The more we find out, the worse it gets:
According to a scientific analysis of footage from the bottom of the Gulf of Mexico, National Public Radio is claiming the growing ecological disaster is actually ten times worse than previously estimated, saying the rushing torrent of oil pouring into the ocean is equivalent to one Exxon-Valdez spill every four days.
That's more than 70,000 barrels a day -- when the U.S. Coast Guard had placed the figure at a seemingly modest 5,000 barrels a day.
Until this point in human history, the Exxon-Valdez disaster was just one of the worst oil spills ever, with nearly 11 million gallons of crude lost to the murky depths.
The Deepwater Horizon well has been jetting oil unabated for just short of one month at time of this writing. Already, the pollution exceeds a scale which most individual humans can fully grasp.

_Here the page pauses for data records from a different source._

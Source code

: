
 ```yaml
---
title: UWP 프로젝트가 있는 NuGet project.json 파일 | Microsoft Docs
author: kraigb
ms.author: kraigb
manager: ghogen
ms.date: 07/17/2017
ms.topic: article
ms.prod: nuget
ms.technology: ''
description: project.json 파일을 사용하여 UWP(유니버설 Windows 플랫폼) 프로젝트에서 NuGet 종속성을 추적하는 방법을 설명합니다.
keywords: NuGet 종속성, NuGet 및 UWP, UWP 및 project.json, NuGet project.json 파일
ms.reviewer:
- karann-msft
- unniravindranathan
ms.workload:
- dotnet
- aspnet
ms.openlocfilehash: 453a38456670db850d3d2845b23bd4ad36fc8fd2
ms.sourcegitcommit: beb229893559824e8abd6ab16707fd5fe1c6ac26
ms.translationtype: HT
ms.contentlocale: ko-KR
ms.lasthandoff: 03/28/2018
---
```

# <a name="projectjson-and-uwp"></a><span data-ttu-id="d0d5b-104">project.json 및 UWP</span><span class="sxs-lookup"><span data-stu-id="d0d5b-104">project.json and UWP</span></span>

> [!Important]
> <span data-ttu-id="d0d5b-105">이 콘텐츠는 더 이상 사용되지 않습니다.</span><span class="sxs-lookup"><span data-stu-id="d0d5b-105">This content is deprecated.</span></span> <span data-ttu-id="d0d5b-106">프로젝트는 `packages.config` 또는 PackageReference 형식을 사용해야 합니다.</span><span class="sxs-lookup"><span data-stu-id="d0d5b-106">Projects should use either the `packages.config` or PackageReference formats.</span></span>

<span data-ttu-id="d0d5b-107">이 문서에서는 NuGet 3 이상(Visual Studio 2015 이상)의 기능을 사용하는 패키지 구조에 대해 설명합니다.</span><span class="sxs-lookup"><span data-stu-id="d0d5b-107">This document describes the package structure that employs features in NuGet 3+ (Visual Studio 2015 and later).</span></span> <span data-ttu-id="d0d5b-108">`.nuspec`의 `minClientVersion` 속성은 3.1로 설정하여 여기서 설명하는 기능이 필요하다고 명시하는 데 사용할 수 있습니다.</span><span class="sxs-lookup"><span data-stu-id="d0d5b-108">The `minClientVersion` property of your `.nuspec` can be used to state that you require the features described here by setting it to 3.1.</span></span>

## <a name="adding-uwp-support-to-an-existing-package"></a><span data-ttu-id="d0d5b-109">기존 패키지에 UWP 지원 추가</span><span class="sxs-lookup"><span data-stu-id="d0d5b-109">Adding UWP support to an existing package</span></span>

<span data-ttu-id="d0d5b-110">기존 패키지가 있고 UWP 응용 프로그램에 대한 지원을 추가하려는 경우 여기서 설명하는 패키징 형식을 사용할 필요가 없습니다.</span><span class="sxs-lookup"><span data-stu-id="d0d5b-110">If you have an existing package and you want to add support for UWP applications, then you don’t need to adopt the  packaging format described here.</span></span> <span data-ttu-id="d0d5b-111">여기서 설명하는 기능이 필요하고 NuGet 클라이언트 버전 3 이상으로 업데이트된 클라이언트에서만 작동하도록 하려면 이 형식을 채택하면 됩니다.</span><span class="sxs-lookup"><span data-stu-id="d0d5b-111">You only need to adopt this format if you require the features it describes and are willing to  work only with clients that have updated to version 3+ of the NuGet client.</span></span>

While government agencies continue to examine what led to the oil rig explosion that killed 11 people, environmental legal experts are already predicting that there will be criminal charges ahead for at least one of the companies involved in the oil spill.
A House energy panel looking into what might have caused the oil rig explosion in the Gulf of Mexico found yesterday that a vital piece of equipment intended to prevent such disasters had significant problems.
Rep. Bart Stupak (D-MI), chairman of the Energy and Commerce Subcommittee on Oversight and Investigations on Wednesday outlined issues with the blowout preventer, a tool that BP claimed was 'fail safe,' that may have prevented it from engaging. The blowout preventer, reports the Washington Post, "Had a dead battery in its control pod, leaks in its hydraulic system, a "useless" test version of a key component and a cutting tool that wasn't strong enough to shear through steel joints in the well pipe and stop the flow of oil."
It was also revealed during the hearing that BP knew "hours" ahead of the deadly explosion that there were problems with the oil well.